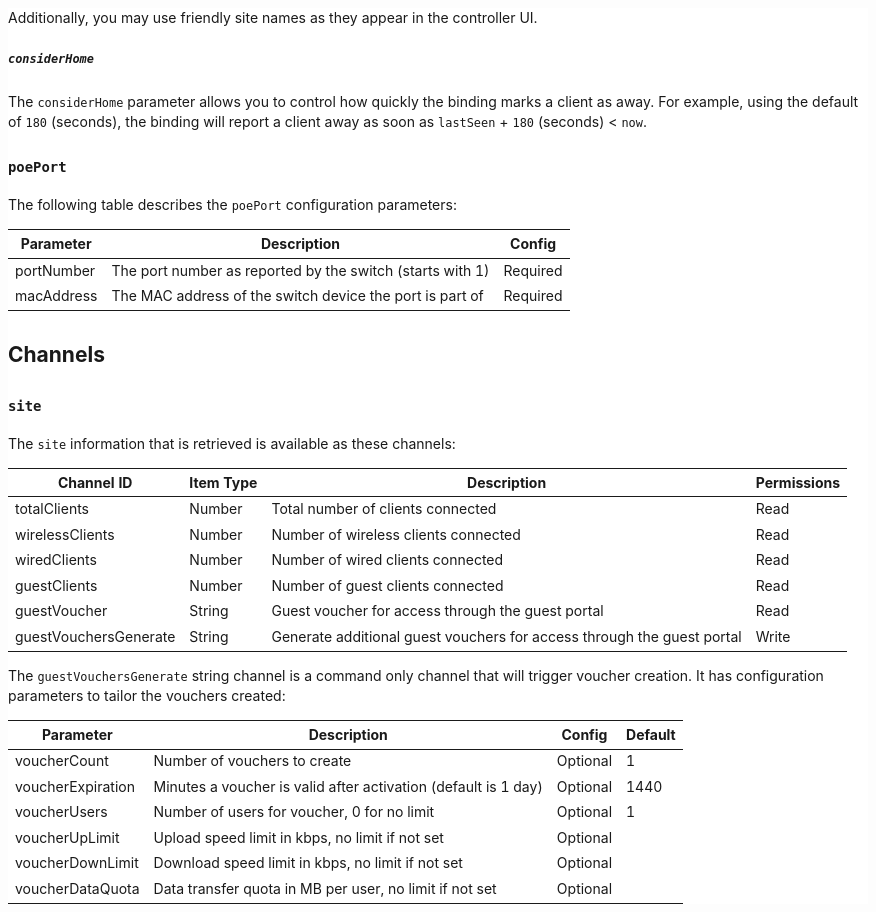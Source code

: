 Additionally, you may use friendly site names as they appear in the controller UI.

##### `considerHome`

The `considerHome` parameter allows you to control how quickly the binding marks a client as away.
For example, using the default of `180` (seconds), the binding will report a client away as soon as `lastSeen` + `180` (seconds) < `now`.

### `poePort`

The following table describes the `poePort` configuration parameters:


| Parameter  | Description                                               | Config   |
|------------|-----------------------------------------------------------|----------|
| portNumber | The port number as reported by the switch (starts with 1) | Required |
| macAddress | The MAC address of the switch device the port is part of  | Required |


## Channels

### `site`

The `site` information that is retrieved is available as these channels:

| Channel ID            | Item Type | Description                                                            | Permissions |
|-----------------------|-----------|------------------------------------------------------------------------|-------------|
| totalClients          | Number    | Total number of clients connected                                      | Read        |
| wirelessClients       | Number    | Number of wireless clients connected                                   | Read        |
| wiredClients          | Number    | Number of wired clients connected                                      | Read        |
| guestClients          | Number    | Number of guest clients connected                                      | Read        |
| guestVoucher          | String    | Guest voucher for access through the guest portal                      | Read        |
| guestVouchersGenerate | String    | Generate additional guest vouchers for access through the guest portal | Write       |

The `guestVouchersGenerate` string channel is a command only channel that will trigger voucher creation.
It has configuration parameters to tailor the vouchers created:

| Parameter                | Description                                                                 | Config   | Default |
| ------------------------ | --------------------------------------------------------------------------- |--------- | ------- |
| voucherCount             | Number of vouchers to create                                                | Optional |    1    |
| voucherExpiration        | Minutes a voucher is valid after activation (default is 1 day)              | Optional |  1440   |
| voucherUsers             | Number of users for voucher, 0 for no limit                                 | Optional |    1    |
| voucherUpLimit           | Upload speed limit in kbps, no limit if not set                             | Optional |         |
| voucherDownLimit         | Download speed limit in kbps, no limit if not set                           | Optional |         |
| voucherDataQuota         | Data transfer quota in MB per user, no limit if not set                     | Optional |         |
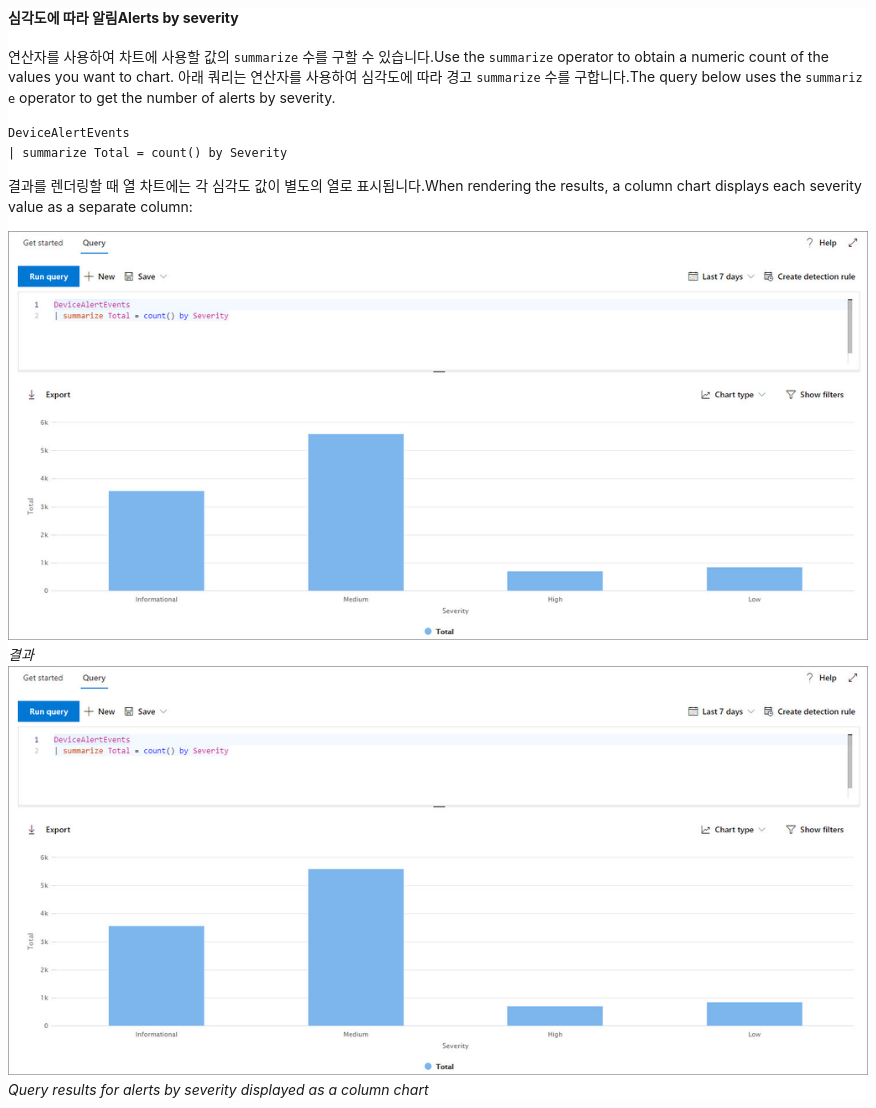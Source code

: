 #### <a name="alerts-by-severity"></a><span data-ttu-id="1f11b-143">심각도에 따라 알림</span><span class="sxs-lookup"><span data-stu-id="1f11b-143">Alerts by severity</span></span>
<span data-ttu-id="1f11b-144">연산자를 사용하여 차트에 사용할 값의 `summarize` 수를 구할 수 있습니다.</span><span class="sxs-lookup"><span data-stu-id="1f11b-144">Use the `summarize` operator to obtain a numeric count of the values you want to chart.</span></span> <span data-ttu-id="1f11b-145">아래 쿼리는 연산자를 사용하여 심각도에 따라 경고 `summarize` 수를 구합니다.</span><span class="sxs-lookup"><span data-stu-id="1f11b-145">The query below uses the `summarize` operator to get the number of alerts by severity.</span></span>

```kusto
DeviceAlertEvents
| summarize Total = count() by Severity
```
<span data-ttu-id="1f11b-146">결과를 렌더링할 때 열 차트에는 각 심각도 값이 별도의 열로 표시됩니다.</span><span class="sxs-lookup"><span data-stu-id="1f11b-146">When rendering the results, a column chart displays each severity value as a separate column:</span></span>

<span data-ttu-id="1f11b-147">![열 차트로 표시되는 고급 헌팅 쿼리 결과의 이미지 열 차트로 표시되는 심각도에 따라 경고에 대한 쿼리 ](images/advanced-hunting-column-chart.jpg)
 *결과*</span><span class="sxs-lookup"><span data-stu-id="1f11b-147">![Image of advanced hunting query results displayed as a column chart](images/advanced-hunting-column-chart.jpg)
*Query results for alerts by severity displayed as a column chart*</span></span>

##############################

Your goal:
In the copy, each entry above must match exactly, and no picture may be carried over.

Expected answer:
Source code

: Additionally, you may use friendly site names as they appear in the controller UI.

##### `considerHome`

The `considerHome` parameter allows you to control how quickly the binding marks a client as away.
For example, using the default of `180` (seconds), the binding will report a client away as soon as `lastSeen` + `180` (seconds) < `now`.

### `poePort`

The following table describes the `poePort` configuration parameters:


| Parameter  | Description                                               | Config   |
|------------|-----------------------------------------------------------|----------|
| portNumber | The port number as reported by the switch (starts with 1) | Required |
| macAddress | The MAC address of the switch device the port is part of  | Required |


## Channels

### `site`

The `site` information that is retrieved is available as these channels:

| Channel ID            | Item Type | Description                                                            | Permissions |
|-----------------------|-----------|------------------------------------------------------------------------|-------------|
| totalClients          | Number    | Total number of clients connected                                      | Read        |
| wirelessClients       | Number    | Number of wireless clients connected                                   | Read        |
| wiredClients          | Number    | Number of wired clients connected                                      | Read        |
| guestClients          | Number    | Number of guest clients connected                                      | Read        |
| guestVoucher          | String    | Guest voucher for access through the guest portal                      | Read        |
| guestVouchersGenerate | String    | Generate additional guest vouchers for access through the guest portal | Write       |

The `guestVouchersGenerate` string channel is a command only channel that will trigger voucher creation.
It has configuration parameters to tailor the vouchers created:

| Parameter                | Description                                                                 | Config   | Default |
| ------------------------ | --------------------------------------------------------------------------- |--------- | ------- |
| voucherCount             | Number of vouchers to create                                                | Optional |    1    |
| voucherExpiration        | Minutes a voucher is valid after activation (default is 1 day)              | Optional |  1440   |
| voucherUsers             | Number of users for voucher, 0 for no limit                                 | Optional |    1    |
| voucherUpLimit           | Upload speed limit in kbps, no limit if not set                             | Optional |         |
| voucherDownLimit         | Download speed limit in kbps, no limit if not set                           | Optional |         |
| voucherDataQuota         | Data transfer quota in MB per user, no limit if not set                     | Optional |         |
Source code

: #### <a name="alerts-by-severity"></a><span data-ttu-id="1f11b-143">심각도에 따라 알림</span><span class="sxs-lookup"><span data-stu-id="1f11b-143">Alerts by severity</span></span>
<span data-ttu-id="1f11b-144">연산자를 사용하여 차트에 사용할 값의 `summarize` 수를 구할 수 있습니다.</span><span class="sxs-lookup"><span data-stu-id="1f11b-144">Use the `summarize` operator to obtain a numeric count of the values you want to chart.</span></span> <span data-ttu-id="1f11b-145">아래 쿼리는 연산자를 사용하여 심각도에 따라 경고 `summarize` 수를 구합니다.</span><span class="sxs-lookup"><span data-stu-id="1f11b-145">The query below uses the `summarize` operator to get the number of alerts by severity.</span></span>

```kusto
DeviceAlertEvents
| summarize Total = count() by Severity
```
<span data-ttu-id="1f11b-146">결과를 렌더링할 때 열 차트에는 각 심각도 값이 별도의 열로 표시됩니다.</span><span class="sxs-lookup"><span data-stu-id="1f11b-146">When rendering the results, a column chart displays each severity value as a separate column:</span></span>

<span data-ttu-id="1f11b-147">![열 차트로 표시되는 고급 헌팅 쿼리 결과의 이미지 열 차트로 표시되는 심각도에 따라 경고에 대한 쿼리 ](images/advanced-hunting-column-chart.jpg)
 *결과*</span><span class="sxs-lookup"><span data-stu-id="1f11b-147">![Image of advanced hunting query results displayed as a column chart](images/advanced-hunting-column-chart.jpg)
*Query results for alerts by severity displayed as a column chart*</span></span>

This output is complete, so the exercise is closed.